■ **Your objective**:
Pull every line holding the word "settings" out of the data and copy it.

───

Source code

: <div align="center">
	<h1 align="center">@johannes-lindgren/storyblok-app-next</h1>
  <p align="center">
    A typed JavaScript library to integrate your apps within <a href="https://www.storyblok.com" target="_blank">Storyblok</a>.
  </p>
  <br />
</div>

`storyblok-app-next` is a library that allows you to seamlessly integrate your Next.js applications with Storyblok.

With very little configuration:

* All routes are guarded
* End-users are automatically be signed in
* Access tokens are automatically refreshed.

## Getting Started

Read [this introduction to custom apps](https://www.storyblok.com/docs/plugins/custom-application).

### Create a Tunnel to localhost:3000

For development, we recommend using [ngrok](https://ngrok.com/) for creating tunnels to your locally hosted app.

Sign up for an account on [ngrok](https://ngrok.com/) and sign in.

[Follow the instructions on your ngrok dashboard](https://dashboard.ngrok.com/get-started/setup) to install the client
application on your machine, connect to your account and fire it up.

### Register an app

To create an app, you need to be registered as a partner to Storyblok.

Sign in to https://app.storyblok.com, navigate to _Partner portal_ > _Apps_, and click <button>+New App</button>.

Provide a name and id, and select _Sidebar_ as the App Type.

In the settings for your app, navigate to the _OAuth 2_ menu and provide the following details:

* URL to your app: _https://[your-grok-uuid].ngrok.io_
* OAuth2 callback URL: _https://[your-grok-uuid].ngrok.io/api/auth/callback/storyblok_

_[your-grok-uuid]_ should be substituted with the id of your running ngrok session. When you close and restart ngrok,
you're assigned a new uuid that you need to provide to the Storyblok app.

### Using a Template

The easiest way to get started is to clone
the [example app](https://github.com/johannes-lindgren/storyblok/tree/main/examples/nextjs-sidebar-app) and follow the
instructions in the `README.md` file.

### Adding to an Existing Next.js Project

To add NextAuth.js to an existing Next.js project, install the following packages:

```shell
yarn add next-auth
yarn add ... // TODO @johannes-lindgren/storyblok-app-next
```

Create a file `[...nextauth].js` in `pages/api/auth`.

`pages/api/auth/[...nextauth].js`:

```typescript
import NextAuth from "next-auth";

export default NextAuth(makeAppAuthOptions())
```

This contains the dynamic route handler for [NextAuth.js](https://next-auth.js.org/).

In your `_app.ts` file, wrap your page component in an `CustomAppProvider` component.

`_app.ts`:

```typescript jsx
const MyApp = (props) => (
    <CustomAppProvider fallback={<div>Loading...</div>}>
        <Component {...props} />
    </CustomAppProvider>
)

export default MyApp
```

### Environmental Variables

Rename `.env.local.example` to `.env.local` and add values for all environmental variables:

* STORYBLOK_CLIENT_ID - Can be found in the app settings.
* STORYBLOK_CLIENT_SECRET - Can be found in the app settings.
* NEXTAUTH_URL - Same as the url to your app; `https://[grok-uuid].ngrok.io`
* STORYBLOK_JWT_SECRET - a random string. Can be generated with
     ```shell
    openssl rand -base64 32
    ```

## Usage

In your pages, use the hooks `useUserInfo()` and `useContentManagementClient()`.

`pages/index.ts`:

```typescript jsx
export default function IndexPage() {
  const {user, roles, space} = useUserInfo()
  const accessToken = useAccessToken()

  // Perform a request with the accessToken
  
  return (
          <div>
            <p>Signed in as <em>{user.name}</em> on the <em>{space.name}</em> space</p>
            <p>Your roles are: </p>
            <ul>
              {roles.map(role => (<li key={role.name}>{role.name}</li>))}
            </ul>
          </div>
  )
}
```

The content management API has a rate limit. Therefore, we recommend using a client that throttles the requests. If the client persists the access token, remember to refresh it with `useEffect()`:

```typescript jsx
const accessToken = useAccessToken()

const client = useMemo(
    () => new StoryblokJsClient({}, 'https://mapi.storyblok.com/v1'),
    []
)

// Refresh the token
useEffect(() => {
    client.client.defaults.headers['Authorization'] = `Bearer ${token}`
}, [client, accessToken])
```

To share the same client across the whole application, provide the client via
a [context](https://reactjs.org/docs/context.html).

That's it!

───

■ **Written solution**:
In the settings for your app, navigate to the _OAuth 2_ menu and provide the following details:
* STORYBLOK_CLIENT_ID - Can be found in the app settings.
* STORYBLOK_CLIENT_SECRET - Can be found in the app settings.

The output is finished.